One aspect to be considered separately is that of standby lighting. In most transport situations, there are processes that have to continue during any evacuation and staff will need a working level of illuminance in public areas whilst safety procedures are carried out. This will require greater illuminance levels than for emergency escape lighting and for a longer duration. The exact performance requirements of standby lighting systems should be confirmed with the operators and fire authority at the design stage.
With the need for emergency and standby lighting, lighting on escalators, stairs and platforms, and the illumination of concourse areas and ticket halls, designers need to consider a lot of detail when putting a station-wide plan together. Many of these are detailed in the Society of Light and Lighting’s new guide LG15: Transport Buildings.
However, the ability for dramatic lighting to create an immediate and lasting impression mustn’t be overlooked. As Sir Nicholas Grimshaw, architect of Waterloo International station and Cornwall’s Eden Project, said in his foreword to the new guide, “Transport buildings have the power to be modern day cathedrals; grand, inspiring and memorable at any scale.
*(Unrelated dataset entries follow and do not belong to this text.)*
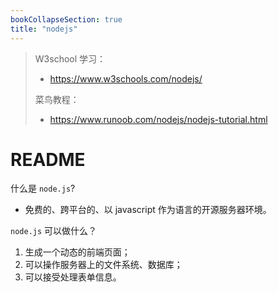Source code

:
 ```yaml
---
bookCollapseSection: true
title: "nodejs"
---
```


> W3school 学习：
>
> - https://www.w3schools.com/nodejs/
>
> 菜鸟教程：
>
> - https://www.runoob.com/nodejs/nodejs-tutorial.html

# README

什么是 `node.js`?

- 免费的、跨平台的、以 javascript 作为语言的开源服务器环境。

`node.js` 可以做什么？

1. 生成一个动态的前端页面；
2. 可以操作服务器上的文件系统、数据库；
3. 可以接受处理表单信息。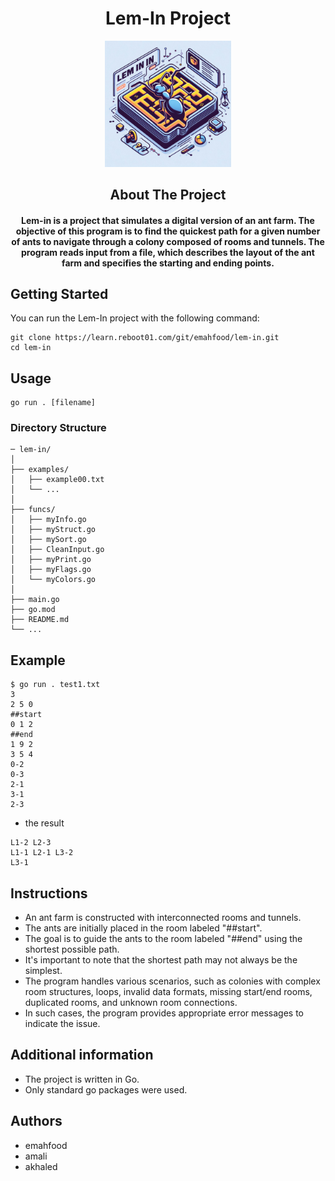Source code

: <h1 align="center">Lem-In Project</h1>

<p align="center">
<img src="lm-in3.jpg" alt="Lem-In Logo" width="40%">
</p>


<h2 align="center">About The Project</h2>
<h4 align="center">Lem-in is a project that simulates a digital version of an ant farm. The objective of this program is to find the quickest path for a given number of ants to navigate through a colony composed of rooms and tunnels. The program reads input from a file, which describes the layout of the ant farm and specifies the starting and ending points.</h4>

## Getting Started
You can run the Lem-In project with the following command:
```console
git clone https://learn.reboot01.com/git/emahfood/lem-in.git
cd lem-in
```

## Usage
```
go run . [filename]
```
### Directory Structure
```console
─ lem-in/
│
├── examples/
│   ├── example00.txt
│   └── ...
│
├── funcs/
│   ├── myInfo.go
│   ├── myStruct.go
│   ├── mySort.go
│   ├── CleanInput.go  
│   ├── myPrint.go
│   ├── myFlags.go
│   └── myColors.go
│
├── main.go
├── go.mod
├── README.md
└── ...
```

## Example

```
$ go run . test1.txt
3
2 5 0
##start
0 1 2
##end
1 9 2
3 5 4
0-2
0-3
2-1
3-1
2-3
```
- the result
```
L1-2 L2-3
L1-1 L2-1 L3-2
L3-1
```


## Instructions
- An ant farm is constructed with interconnected rooms and tunnels.
-   The ants are initially placed in the room labeled "##start".
-  The goal is to guide the ants to the room labeled "##end" using the shortest possible path.
-  It's important to note that the shortest path may not always be the simplest.
-  The program handles various scenarios, such as colonies with complex room structures, loops, invalid data formats, missing start/end rooms, duplicated rooms, and unknown room connections.
-  In such cases, the program provides appropriate error messages to indicate the issue.


## Additional information
- The project is written in Go.
- Only standard go packages were used.

## Authors
- emahfood
- amali
- akhaled

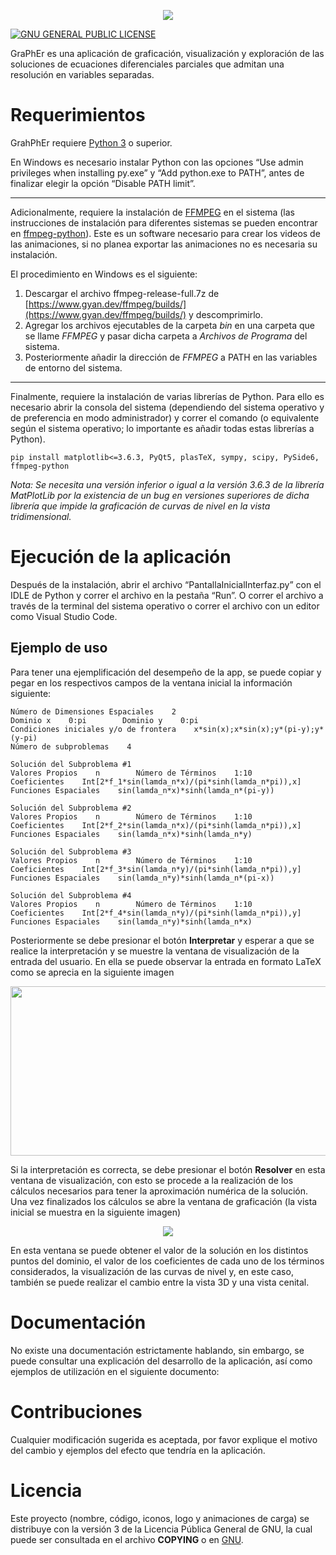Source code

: <p align="center">
    <a href="https://github.com/LuisNavaFisBio/GraPhEr_Ecuaciones-Diferenciales-Parciales-Separables">
        <img src="https://github.com/LuisNavaFisBio/GraPhEr_Ecuaciones-Diferenciales-Parciales-Separables/blob/main/LogoPrincipal.png">
    </a>
</p>

[![GNU GENERAL PUBLIC LICENSE](https://www.gnu.org/graphics/gplv3-127x51.png?style=flat)](https://www.gnu.org/licenses/gpl-3.0.html#license-text)

GraPhEr es una aplicación de graficación, visualización y exploración de las soluciones de ecuaciones diferenciales parciales que admitan una resolución en variables separadas.

# Requerimientos

GrahPhEr requiere [Python 3](https://www.python.org/downloads/) o superior. 

En Windows es necesario instalar Python con las opciones “Use admin privileges when installing py.exe” y “Add python.exe to PATH”, antes de finalizar elegir la opción “Disable PATH limit”.

---

Adicionalmente, requiere la instalación de [FFMPEG](https://ffmpeg.org/download.html) en el sistema (las instrucciones de instalación para diferentes sistemas se pueden encontrar en 
[ffmpeg-python](https://github.com/kkroening/ffmpeg-python)). Este es un software necesario para crear los videos de las animaciones, si no planea exportar las animaciones no es necesaria su instalación.

El procedimiento en Windows es el siguiente:
1. Descargar el archivo ffmpeg-release-full.7z de [https://www.gyan.dev/ffmpeg/builds/](https://www.gyan.dev/ffmpeg/builds/) y descomprimirlo.
2. Agregar los archivos ejecutables de la carpeta *bin* en una carpeta que se llame *FFMPEG* y pasar dicha carpeta a *Archivos de Programa* del sistema.
3. Posteriormente añadir la dirección de *FFMPEG* a PATH en las variables de entorno del sistema.

---

Finalmente, requiere la instalación de varias librerías de Python. Para ello es necesario abrir la consola del sistema (dependiendo del sistema operativo y de preferencia en modo administrador) y correr el comando (o equivalente según el sistema operativo; lo importante es añadir todas estas librerías a Python).

```
pip install matplotlib<=3.6.3, PyQt5, plasTeX, sympy, scipy, PySide6, ffmpeg-python
```

*Nota: Se necesita una versión inferior o igual a la versión 3.6.3 de la librería MatPlotLib por la existencia de un bug en versiones superiores de dicha librería que impide la graficación de curvas de nivel en la vista tridimensional.*

# Ejecución de la aplicación

Después de la instalación, abrir el archivo “PantallaInicialInterfaz.py” con el IDLE de Python y correr el archivo en la pestaña “Run”. O correr el archivo a través de la terminal del sistema operativo o correr el archivo con un editor como Visual Studio Code.

## Ejemplo de uso

Para tener una ejemplificación del desempeño de la app, se puede copiar y pegar en los respectivos campos de la ventana inicial la información siguiente:

```
Número de Dimensiones Espaciales    2
Dominio x    0:pi        Dominio y    0:pi
Condiciones iniciales y/o de frontera    x*sin(x);x*sin(x);y*(pi-y);y*(y-pi)
Número de subproblemas    4

Solución del Subproblema #1
Valores Propios    n        Número de Términos    1:10
Coeficientes    Int[2*f_1*sin(lamda_n*x)/(pi*sinh(lamda_n*pi)),x]
Funciones Espaciales    sin(lamda_n*x)*sinh(lamda_n*(pi-y))

Solución del Subproblema #2
Valores Propios    n        Número de Términos    1:10
Coeficientes    Int[2*f_2*sin(lamda_n*x)/(pi*sinh(lamda_n*pi)),x]
Funciones Espaciales    sin(lamda_n*x)*sinh(lamda_n*y)

Solución del Subproblema #3
Valores Propios    n        Número de Términos    1:10
Coeficientes    Int[2*f_3*sin(lamda_n*y)/(pi*sinh(lamda_n*pi)),y]
Funciones Espaciales    sin(lamda_n*y)*sinh(lamda_n*(pi-x))

Solución del Subproblema #4
Valores Propios    n        Número de Términos    1:10
Coeficientes    Int[2*f_4*sin(lamda_n*y)/(pi*sinh(lamda_n*pi)),y]
Funciones Espaciales    sin(lamda_n*y)*sinh(lamda_n*x)
```

Posteriormente se debe presionar el botón **Interpretar** y esperar a que se realice la interpretación y se muestre la ventana de visualización de la entrada del usuario. En ella se puede observar la entrada en formato LaTeX como se aprecia en la siguiente imagen

<p align="center">
    <a>
        <img src="https://github.com/LuisNavaFisBio/GraPhEr_Ecuaciones-Diferenciales-Parciales-Separables/blob/main/EjemploInterpretacion.bmp" style="width: 950px; height: 271px;">
    </a>
</p>

Si la interpretación es correcta, se debe presionar el botón **Resolver** en esta ventana de visualización, con esto se procede a la realización de los cálculos necesarios para tener la aproximación numérica de la solución. Una vez finalizados los cálculos se abre la ventana de graficación (la vista inicial se muestra en la siguiente imagen)

<p align="center">
    <a>
        <img src="https://github.com/LuisNavaFisBio/GraPhEr_Ecuaciones-Diferenciales-Parciales-Separables/blob/main/EjemploVentanaGraficacion.png">
    </a>
</p>

En esta ventana se puede obtener el valor de la solución en los distintos puntos del dominio, el valor de los coeficientes de cada uno de los términos considerados, la visualización de las curvas de nivel y, en este caso, también se puede realizar el cambio entre la vista 3D y una vista cenital.

# Documentación

No existe una documentación estrictamente hablando, sin embargo, se puede consultar una explicación del desarrollo de la aplicación, así como ejemplos de utilización en el siguiente documento:


# Contribuciones
Cualquier modificación sugerida es aceptada, por favor explique el motivo del cambio y ejemplos del efecto que tendría en la aplicación. 

# Licencia
Este proyecto (nombre, código, iconos, logo y animaciones de carga) se distribuye con la versión 3 de la Licencia Pública General de GNU, la cual puede ser consultada en el archivo **COPYING** o en [GNU](https://www.gnu.org/licenses/).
They are the gateways to our cities, towns and communities and can hold centre stage in the public realm.”
This article was written by Keith Miller, a director of GIA Equation, an independent lighting design consultancy based in London that, as part of a design consortium together with Atkins, Grimshaw and Maynard, is responsible for generic sub-surface station design and the design of line-wide architectural components for the Crossrail programme.